March 4 (Bloomberg) -- Glencore Xstrata Plc, the global commodity trader and metals producer run by billionaire Ivan Glasenberg, said profit advanced 20 percent last year after copper output increased and costs fell.
Adjusted net income rose to $3.67 billion, from $3.06 billion, the Baar, Switzerland-based company said today. It reported a 23 percent drop in pro-forma adjusted net income of $4.58 billion, described by Citigroup Inc. as an “exceptionally strong” result, exceeding its $4.01 billion estimate.
Glasenberg, the company’s largest shareholder, completed the $29 billion takeover of Xstrata Plc in May last year to add coal, copper, zinc and nickel mines to Glencore’s trading empire. The transaction is expected to generate cost savings of as much as $2.4 billion this year, Glencore said today. That compares with an estimate of $2 billion in September.
“A very strong set of results and a strong delivery on costs coupled with the potential delivery for more synergies to be realized during 2014 is likely to be well received by the market,” Heath Jansen and Jatinder Goel, analysts at Citigroup who have a buy rating and a 370 pence price estimate, wrote today in a report.
The stock rose for the first time in nine days in London trading, advancing as much as 3.5 percent, and was 2.2 percent higher at 333.55 pence at 9:21 a.m. The FTSE 350 Mining Index gained 0.9 percent.
“We continue to see healthy demand growth in all our key commodities, underpinned by the long-term trend of urbanization in emerging markets and parts of the developed world returning to trend growth,” Glasenberg, who owns an 8.3 percent stake, said in a statement.
Glencore reported a full-year dividend of 16.5 cents a share, 4.8 percent higher than 2012. Net debt increased 22 percent to $35.8 billion.
Copper production climbed 26 percent to 1.5 million metric tons last year, with gains recorded in Africa and Chile, the statement shows. Higher output and “improved cost management” mitigated the effect of weaker commodity prices, it said.
The world’s biggest exporter of power-station coal wrote down the value of assets acquired in the Xstrata takeover by $7.7 billion in August to reflect “the broader negative mining-industry environment.” It reported a full-year net loss of $7.4 billion on the writedowns.
“2014 will be the year for the company to deliver targeted cost savings, improve the balance sheet and prove the returns-focused approach,” Credit Suisse Group AG wrote in a Feb. 27 report. “Successful execution here will allow the company to increase cash returns and capitalize on growth opportunities further down the line.”
The world’s biggest mining companies including BHP Billiton Ltd. and Rio Tinto Group are reining in spending.
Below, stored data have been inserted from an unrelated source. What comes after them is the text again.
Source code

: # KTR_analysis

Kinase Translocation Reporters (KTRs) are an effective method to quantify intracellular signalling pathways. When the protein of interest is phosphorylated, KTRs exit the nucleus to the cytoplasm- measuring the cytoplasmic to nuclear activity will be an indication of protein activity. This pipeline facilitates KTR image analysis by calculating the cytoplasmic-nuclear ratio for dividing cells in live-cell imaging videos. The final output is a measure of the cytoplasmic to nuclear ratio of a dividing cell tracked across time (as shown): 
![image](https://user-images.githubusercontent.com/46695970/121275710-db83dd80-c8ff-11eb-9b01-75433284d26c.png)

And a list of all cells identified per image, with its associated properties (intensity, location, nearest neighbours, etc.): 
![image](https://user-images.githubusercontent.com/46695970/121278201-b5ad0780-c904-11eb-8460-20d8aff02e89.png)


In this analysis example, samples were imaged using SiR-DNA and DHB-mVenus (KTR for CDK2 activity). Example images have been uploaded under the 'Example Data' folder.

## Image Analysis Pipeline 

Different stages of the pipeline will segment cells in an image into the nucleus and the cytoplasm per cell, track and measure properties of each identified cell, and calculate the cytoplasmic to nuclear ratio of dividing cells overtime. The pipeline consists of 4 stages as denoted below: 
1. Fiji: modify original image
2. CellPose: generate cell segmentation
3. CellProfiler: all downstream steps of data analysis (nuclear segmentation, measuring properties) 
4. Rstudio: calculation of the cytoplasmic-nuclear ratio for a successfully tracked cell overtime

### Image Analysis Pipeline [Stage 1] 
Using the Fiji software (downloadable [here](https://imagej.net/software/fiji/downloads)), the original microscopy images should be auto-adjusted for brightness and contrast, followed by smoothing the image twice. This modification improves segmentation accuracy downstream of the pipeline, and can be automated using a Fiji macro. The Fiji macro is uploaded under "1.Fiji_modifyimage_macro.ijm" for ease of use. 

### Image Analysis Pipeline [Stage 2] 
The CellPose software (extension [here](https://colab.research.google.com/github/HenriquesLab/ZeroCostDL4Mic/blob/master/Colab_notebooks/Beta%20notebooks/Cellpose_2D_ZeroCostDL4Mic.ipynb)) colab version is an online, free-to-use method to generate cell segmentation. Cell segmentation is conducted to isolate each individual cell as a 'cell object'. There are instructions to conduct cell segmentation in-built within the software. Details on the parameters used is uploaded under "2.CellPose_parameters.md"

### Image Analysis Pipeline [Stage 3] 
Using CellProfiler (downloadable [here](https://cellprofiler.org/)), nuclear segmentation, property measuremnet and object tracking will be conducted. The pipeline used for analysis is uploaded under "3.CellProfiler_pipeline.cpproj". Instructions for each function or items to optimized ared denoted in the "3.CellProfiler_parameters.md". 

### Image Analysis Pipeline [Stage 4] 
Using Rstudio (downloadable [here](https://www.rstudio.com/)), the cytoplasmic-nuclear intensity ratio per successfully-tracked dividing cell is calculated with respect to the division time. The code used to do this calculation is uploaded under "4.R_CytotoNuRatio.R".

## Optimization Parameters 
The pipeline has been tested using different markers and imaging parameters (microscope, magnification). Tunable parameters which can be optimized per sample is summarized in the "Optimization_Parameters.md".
A decade-long boom in metal prices has waned after producers boosted supply and China’s economy expanded more slowly, prompting the companies to cancel projects and curb expansions.
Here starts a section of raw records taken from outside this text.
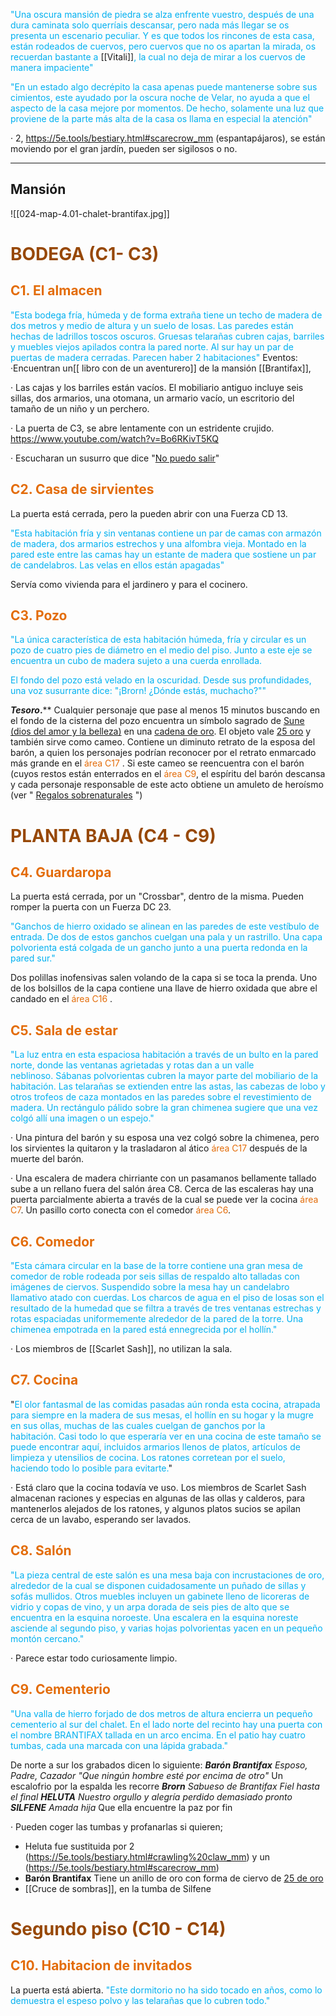 <font color="#00b0f0">"Una oscura mansión de piedra se alza enfrente vuestro, después de una dura caminata solo querríais descansar, pero nada más llegar se os presenta un escenario peculiar. Y es que todos los rincones de esta casa, están rodeados de cuervos, pero cuervos que no os apartan la mirada, os recuerdan bastante a </font>[[Vitali]]<font color="#00b0f0">, la cual no deja de mirar a los cuervos de manera impaciente"</font>

<font color="#00b0f0">"En un estado algo decrépito la casa apenas puede mantenerse sobre sus cimientos, este ayudado por la oscura noche de Velar, no ayuda a que el aspecto de la casa mejore por momentos. De hecho, solamente una luz que proviene de la parte más alta de la casa os llama en especial la atención"</font>

· 2, https://5e.tools/bestiary.html#scarecrow_mm (espantapájaros), se están moviendo por el gran jardín, pueden ser sigilosos o no.

---
## Mansión

![[024-map-4.01-chalet-brantifax.jpg]]

# <font color="#974806">BODEGA (C1- C3)</font>
## <font color="#e36c09">C1. El almacen</font>

<font color="#00b0f0">"Esta bodega fría, húmeda y de forma extraña tiene un techo de madera de dos metros y medio de altura y un suelo de losas. Las paredes están hechas de ladrillos toscos oscuros. Gruesas telarañas cubren cajas, barriles y muebles viejos apilados contra la pared norte. Al sur hay un par de puertas de madera cerradas. Parecen haber 2 habitaciones"</font>
Eventos:
·Encuentran un[[ libro con de un aventurero]] de la mansión [[Brantifax]], 

· Las cajas y los barriles están vacíos. El mobiliario antiguo incluye seis sillas, dos armarios, una otomana, un armario vacío, un escritorio del tamaño de un niño y un perchero.

· La puerta de C3, se abre lentamente con un estridente crujido.  https://www.youtube.com/watch?v=Bo6RKivT5KQ

· Escucharan un susurro que dice "<u>No puedo salir</u>"

## <font color="#e36c09">C2. Casa de sirvientes</font>

La puerta está cerrada, pero la pueden abrir con una Fuerza CD 13.

<font color="#00b0f0">"Esta habitación fría y sin ventanas contiene un par de camas con armazón de madera, dos armarios estrechos y una alfombra vieja. Montado en la pared este entre las camas hay un estante de madera que sostiene un par de candelabros. Las velas en ellos están apagadas"</font>

Servía como vivienda para el jardinero y para el cocinero.

## <font color="#e36c09">C3. Pozo</font>

<font color="#00b0f0">"La única característica de esta habitación húmeda, fría y circular es un pozo de cuatro pies de diámetro en el medio del piso. Junto a este eje se encuentra un cubo de madera sujeto a una cuerda enrollada.</font>

<font color="#00b0f0">El fondo del pozo está velado en la oscuridad. Desde sus profundidades, una voz susurrante dice: "¡Brorn! ¿Dónde estás, muchacho?""</font>

***Tesoro*.**** Cualquier personaje que pase al menos 15 minutos buscando en el fondo de la cisterna del pozo encuentra un símbolo sagrado de <u>Sune (dios del amor y la belleza)</u> en una <u>cadena de oro</u>. El objeto vale <u>25 oro</u> y también sirve como cameo. Contiene un diminuto retrato de la esposa del barón, a quien los personajes podrían reconocer por el retrato enmarcado más grande en el <font color="#e36c09">área C17</font> . Si este cameo se reencuentra con el barón (cuyos restos están enterrados en el <font color="#e36c09">área C9</font>, el espíritu del barón descansa y cada personaje responsable de este acto obtiene un amuleto de heroísmo (ver " [Regalos sobrenaturales](https://5e.tools/book.html#DMG,7,charms,0) ")

# <font color="#974806">PLANTA BAJA (C4 - C9)</font>
## <font color="#e36c09">C4. Guardaropa</font>

La puerta está cerrada, por un "Crossbar", dentro de la misma. Pueden romper la puerta con un Fuerza DC 23.

<font color="#00b0f0">"Ganchos de hierro oxidado se alinean en las paredes de este vestíbulo de entrada. De dos de estos ganchos cuelgan una pala y un rastrillo. Una capa polvorienta está colgada de un gancho junto a una puerta redonda en la pared sur."</font>

Dos polillas inofensivas salen volando de la capa si se toca la prenda. Uno de los bolsillos de la capa contiene una llave de hierro oxidada que abre el candado en el <font color="#e36c09">área C16</font> .

## <font color="#e36c09">C5. Sala de estar</font>

<font color="#00b0f0">"La luz entra en esta espaciosa habitación a través de un bulto en la pared norte, donde las ventanas agrietadas y rotas dan a un valle neblinoso. Sábanas polvorientas cubren la mayor parte del mobiliario de la habitación. Las telarañas se extienden entre las astas, las cabezas de lobo y otros trofeos de caza montados en las paredes sobre el revestimiento de madera. Un rectángulo pálido sobre la gran chimenea sugiere que una vez colgó allí una imagen o un espejo."</font>

· Una pintura del barón y su esposa una vez colgó sobre la chimenea, pero los sirvientes la quitaron y la trasladaron al ático<font color="#e36c09"> área C17</font> después de la muerte del barón.

· Una escalera de madera chirriante con un pasamanos bellamente tallado sube a un rellano fuera del salón área C8. Cerca de las escaleras hay una puerta parcialmente abierta a través de la cual se puede ver la cocina <font color="#e36c09">área C7</font>. Un pasillo corto conecta con el comedor <font color="#e36c09">área C6</font>.

## <font color="#e36c09">C6. Comedor</font>
<font color="#00b0f0">"Esta cámara circular en la base de la torre contiene una gran mesa de comedor de roble rodeada por seis sillas de respaldo alto talladas con imágenes de ciervos. Suspendido sobre la mesa hay un candelabro llamativo atado con cuerdas. Los charcos de agua en el piso de losas son el resultado de la humedad que se filtra a través de tres ventanas estrechas y rotas espaciadas uniformemente alrededor de la pared de la torre. Una chimenea empotrada en la pared está ennegrecida por el hollín."</font>

· Los miembros de [[Scarlet Sash]], no utilizan la sala.

## <font color="#e36c09">C7. Cocina</font>
"<font color="#00b0f0">El olor fantasmal de las comidas pasadas aún ronda esta cocina, atrapada para siempre en la madera de sus mesas, el hollín en su hogar y la mugre en sus ollas, muchas de las cuales cuelgan de ganchos por la habitación. Casi todo lo que esperaría ver en una cocina de este tamaño se puede encontrar aquí, incluidos armarios llenos de platos, artículos de limpieza y utensilios de cocina. Los ratones corretean por el suelo, haciendo todo lo posible para evitarte.</font>"

· Está claro que la cocina todavía ve uso. Los miembros de Scarlet Sash almacenan raciones y especias en algunas de las ollas y calderos, para mantenerlos alejados de los ratones, y algunos platos sucios se apilan cerca de un lavabo, esperando ser lavados.

## <font color="#e36c09">C8. Salón</font>
<font color="#00b0f0">"La pieza central de este salón es una mesa baja con incrustaciones de oro, alrededor de la cual se disponen cuidadosamente un puñado de sillas y sofás mullidos. Otros muebles incluyen un gabinete lleno de licoreras de vidrio y copas de vino, y un arpa dorada de seis pies de alto que se encuentra en la esquina noroeste. Una escalera en la esquina noreste asciende al segundo piso, y varias hojas polvorientas yacen en un pequeño montón cercano."</font>

· Parece estar todo curiosamente limpio.

## <font color="#e36c09">C9. Cementerio</font>
<font color="#00b0f0">"Una valla de hierro forjado de dos metros de altura encierra un pequeño cementerio al sur del chalet. En el lado norte del recinto hay una puerta con el nombre BRANTIFAX tallada en un arco encima. En el patio hay cuatro tumbas, cada una marcada con una lápida grabada."</font>

De norte a sur los grabados dicen lo siguiente:
	**_Barón Brantifax_**
	_Esposo, Padre, Cazador_
	_"Que ningún hombre esté por encima de otro"_
	Un escalofrio por la espalda les recorre
	**_Brorn_**
	_Sabueso de Brantifax_
	_Fiel hasta el final_
	**_HELUTA_**
	_Nuestro orgullo y alegría_
	_perdido demasiado pronto_
	**_SILFENE_**
	_Amada hija_
	Que ella encuentre la paz por fin
	

· Pueden coger las tumbas y profanarlas si quieren;
- Heluta fue sustituida por 2 (https://5e.tools/bestiary.html#crawling%20claw_mm) y un (https://5e.tools/bestiary.html#scarecrow_mm)
- **Barón Brantifax** Tiene un anillo de oro con forma de ciervo de <u>25 de oro</u>
- [[Cruce de sombras]], en la tumba de Silfene

# <font color="#974806">Segundo piso (C10 - C14)</font>
## <font color="#e36c09">C10. Habitacion de invitados</font>
La puerta está abierta.
<font color="#00b0f0">"Este dormitorio no ha sido tocado en años, como lo demuestra el espeso polvo y las telarañas que lo cubren todo."</font>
Glencore reduced its capital-spending budget for the three years through 2015 by $3.5 billion from $29 billion, it said in September. “Sustaining” annual spending is then estimated at $4 billion, compared with an earlier forecast of $4 billion to $5 billion, it said at the time.
Analysts expect China, the mining industry’s biggest customer, to grow at the slowest pace in 24 years in 2014. The ruling Communist Party is trying to balance restraining a credit boom while maintaining expansion above Premier Li Keqiang’s 7 percent “bottom line” to sustain employment.
Glencore is about 25 percent owned by management. Glasenberg reaped a $173 million dividend for 2012 and a $182 million payout for last year.
Peter Grauer, the chairman of Bloomberg LP, the parent of Bloomberg News, is a non-executive director of Glencore Xstrata.